Require a huge help here, since this is affecting our production instance.
One of the replica server is failing due to lack of memory (see below chunk of piece from kern.log)
kernel: [80110.848341] Out of memory: kill process 4643 (mongod) score 214181 or a child
kernel: [80110.848349] Killed process 4643 (mongod)
UPDATE
kernel: mongod invoked oom-killer: gfp_mask=0x201da, order=0, oom_adj=0
kernel: [85544.157191] mongod cpuset=/ mems_allowed=0
kernel: [85544.157195] Pid: 7545, comm: mongod Not tainted 2.6.32-318-ec2
Insight:
- Primary server DB size is 50GB out of which 30GB is filled by index.

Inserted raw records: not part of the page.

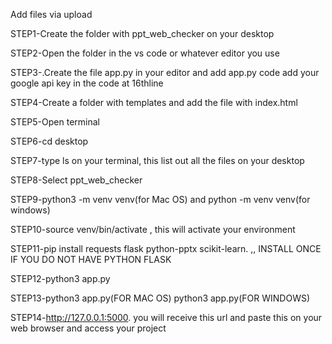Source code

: Add files via upload

STEP1-Create the folder with ppt_web_checker on your desktop

STEP2-Open the folder in the vs code or whatever editor you use

STEP3-.Create the file app.py in your editor and add app.py code add your google api key in the code at 16thline

STEP4-Create a folder with templates and add the file with index.html 

STEP5-Open terminal 

STEP6-cd desktop

STEP7-type ls on your terminal, this list out all the files on your desktop 

STEP8-Select ppt_web_checker

STEP9-python3 -m venv venv(for Mac OS) and python -m venv venv(for windows)

STEP10-source venv/bin/activate , this will activate your environment

STEP11-pip install requests flask python-pptx scikit-learn. ,, INSTALL ONCE IF YOU DO NOT HAVE PYTHON FLASK

STEP12-python3 app.py

STEP13-python3 app.py(FOR MAC OS) python3 app.py(FOR WINDOWS)

STEP14-http://127.0.0.1:5000.  you will receive this url and paste this on your web browser and access your project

- Primary server has 7GB Ram whereas secondary server has 3.1GB Ram.
- Both servers are 64-bit machine and running Debian/Ubuntu respectively.

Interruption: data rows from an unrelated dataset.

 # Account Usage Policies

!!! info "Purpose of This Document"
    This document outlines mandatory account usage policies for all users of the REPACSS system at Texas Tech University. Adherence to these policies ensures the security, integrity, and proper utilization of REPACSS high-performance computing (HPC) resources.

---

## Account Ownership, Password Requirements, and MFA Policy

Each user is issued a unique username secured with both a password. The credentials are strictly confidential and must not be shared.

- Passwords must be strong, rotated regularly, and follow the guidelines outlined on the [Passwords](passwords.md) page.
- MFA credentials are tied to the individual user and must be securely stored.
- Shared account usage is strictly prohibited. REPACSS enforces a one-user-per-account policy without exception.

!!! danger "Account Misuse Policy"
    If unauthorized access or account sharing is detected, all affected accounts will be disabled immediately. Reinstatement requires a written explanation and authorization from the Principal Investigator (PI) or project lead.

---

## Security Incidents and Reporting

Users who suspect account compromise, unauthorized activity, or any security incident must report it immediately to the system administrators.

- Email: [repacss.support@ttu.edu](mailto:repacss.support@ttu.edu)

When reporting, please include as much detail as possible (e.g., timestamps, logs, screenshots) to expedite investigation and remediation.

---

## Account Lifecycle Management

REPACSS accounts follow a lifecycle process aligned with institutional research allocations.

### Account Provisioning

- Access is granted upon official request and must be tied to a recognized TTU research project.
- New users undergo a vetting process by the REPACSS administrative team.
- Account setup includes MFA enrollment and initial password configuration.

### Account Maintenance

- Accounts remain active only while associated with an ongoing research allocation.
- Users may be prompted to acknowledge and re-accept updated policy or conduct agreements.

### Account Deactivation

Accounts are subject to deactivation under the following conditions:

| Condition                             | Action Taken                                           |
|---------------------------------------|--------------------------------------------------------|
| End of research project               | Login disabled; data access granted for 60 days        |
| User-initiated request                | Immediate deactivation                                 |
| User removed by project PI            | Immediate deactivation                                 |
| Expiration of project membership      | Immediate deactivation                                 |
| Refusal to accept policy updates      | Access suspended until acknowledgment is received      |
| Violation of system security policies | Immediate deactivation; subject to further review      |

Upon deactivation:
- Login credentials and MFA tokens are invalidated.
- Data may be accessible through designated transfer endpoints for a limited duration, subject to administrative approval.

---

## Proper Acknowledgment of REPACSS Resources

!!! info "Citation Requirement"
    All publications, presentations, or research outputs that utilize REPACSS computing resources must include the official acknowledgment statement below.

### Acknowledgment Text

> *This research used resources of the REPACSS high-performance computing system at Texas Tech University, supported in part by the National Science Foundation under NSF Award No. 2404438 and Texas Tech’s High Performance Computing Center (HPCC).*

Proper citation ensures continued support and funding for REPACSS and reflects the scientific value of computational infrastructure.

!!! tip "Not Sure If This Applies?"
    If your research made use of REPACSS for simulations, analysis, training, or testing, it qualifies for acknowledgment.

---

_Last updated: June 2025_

- Running Mongo 2.0.2 on both servers
Note:
I see a similar issue has been created in Jira-Mongo web-site recently – no answer to that yet.

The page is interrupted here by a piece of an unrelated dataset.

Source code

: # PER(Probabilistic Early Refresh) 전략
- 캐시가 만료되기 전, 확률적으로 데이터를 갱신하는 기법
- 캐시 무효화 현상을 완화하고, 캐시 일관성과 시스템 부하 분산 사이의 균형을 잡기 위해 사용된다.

Have you got swap enabled on these instances? While generally not needed for mongoDB operation it can prevent the process from being killed by the kernel when you hit an OOM situation. That is mentioned here:
http://www.mongodb.org/display/DOCS/Production+Notes#ProductionNotes-Swap
The issue referenced is happening during a full re-sync rather than ongoing production replication – is that what you are doing also?
Once you get things stable, take a look at your Res memory in mongostat or MMS, if that is exceeding or close to 3GB you should consider upgrading your secondary.